With the end of the school year approaching, students and administrators at Harvey Mudd College have continued efforts to resolve the issues surrounding the possible development of the land adjacent to the Bernard Field Station, which was purchased by HMC last fall.
Harvey Mudd plans to start construction within a year on a new teaching and learning building, which will replace Thomas-Garrett Hall. However, according to current Claremont city regulations, HMC would be required to build a parking lot within 800 feet of the new building. In order to satisfy these requirements, HMC has considered building a parking lot on 1.2 acres of the 11.4 acres of undeveloped land adjacent to the BFS that they currently own.

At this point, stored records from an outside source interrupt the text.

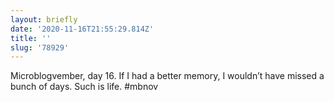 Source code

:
 ```yaml
---
layout: briefly
date: '2020-11-16T21:55:29.814Z'
title: ''
slug: '78929'
---
```

Microblogvember, day 16. If I had a better memory, I wouldn’t have missed a bunch of days. Such is life. #mbnov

However, students have expressed concern over the proposal to pave any of the ecologically valuable land.
A recent survey conducted by Associated Students of Harvey Mudd College President Patrick Foley HM ’09 asked students whether they would accept that parking would be available only to juniors and seniors if the land was left undeveloped. According to Foley, over 60 percent of the approximately 250 students that took the survey said they would rather eliminate parking for underclassmen if it meant the land would not be paved.
“I felt that students would respond in a way that still said we don’t want the BFS paved for a parking lot,” said Foley. “I think that that’s the signal that the survey sent. We didn’t bring that up as a suggestion for policy; it was more just a way to gauge at what cost students were willing to preserve the BFS.” The survey response follows a petition initiated earlier in the semester by Ben Keller HM ’10, who is active in both Engineers for a Sustainable World—Mudders Organizing for Sustainable Solutions (ESW-MOSS) and Students for the Bernard Field Station. A total of 227 HMC students signed a petition against the parking lot.
Students are continuing to make efforts to have their voices heard by the HMC administration. According to ESW-MOSS member Claire O’Hanlon HM ’09, the group has spent the last week and a half doing photo petitioning in Hoch-Shanahan Dining Commons, and she recently led a tour of the BFS in honor of Earth Week.
“Mostly people wanted the administration to be more transparent in their decision-making process and look at all possible options before doing the unimaginable,” said O’Hanlon.
Students for the Bernard Field Station are also going to have a booth at the Apr. 26 Claremont Earth Day event. According to Keller, the group hopes to engage with the Claremont community to make them more aware of the issues regarding the BFS and the actions the Claremont City Council are taking in response.
According to Keller, HMC is considering applying to the city of Claremont for a variance to the 800-foot parking rule. HMC could either request that they be allowed to build parking spaces further away or try to make certain sacrifices, such as allowing only upperclassmen to park on campus and increasing compensation for faculty who opt to carpool.
Currently, Keller said, city parking regulations lump all the colleges together, which does not take into consideration the difference in parking issues for a primarily residential college, like HMC, and a school like the Claremont Graduate University, which has more commuter students.
Keller plans to attend the City Council meeting on May 12 in order to discuss the parking situation at HMC.
In the meantime, HMC Treasurer and Vice President for Administration and Finance Andrew Dorantes has been meeting seriously with the City Council Planning Committee to discuss what would be needed for HMC to receive a variance from the city. According to Keller, the planning committee will hear HMC’s case and make a recommendation to the city council.
“It seems very unlikely at this point, just given the large disconnect with the regulations and the reality of the situation that there won’t be some sort of variance from the city,” said Keller. “The question here is how flexible is the city going to be. The city certainly doesn’t want to be seen as having forced Harvey Mudd to pave the BFS.”
According to a recent campus wide e-mail from Robert Cave, Vice President for Academic Affairs and Dean of Faculty, while development plans remain under consideration, HMC will “allow biological research and teaching to continue on the land until at such point the property will be developed.”
However, even if some sort of solution is reached, O’Hanlon said she believes issues regarding the land will continue to arise unless major consortium-wide changes are made to address the way the colleges view the land.
“Until the BFS is set aside by the consortium as a priority to be preserved, we will always be fighting this battle,” O’Hanlon said.
There will be an open discussion today at 4 p.m. in the Platt campus living room where issues regarding the future of the BFS and adjacent land with be discussed. The forum is open to students and a range of options and suggestions will be considered.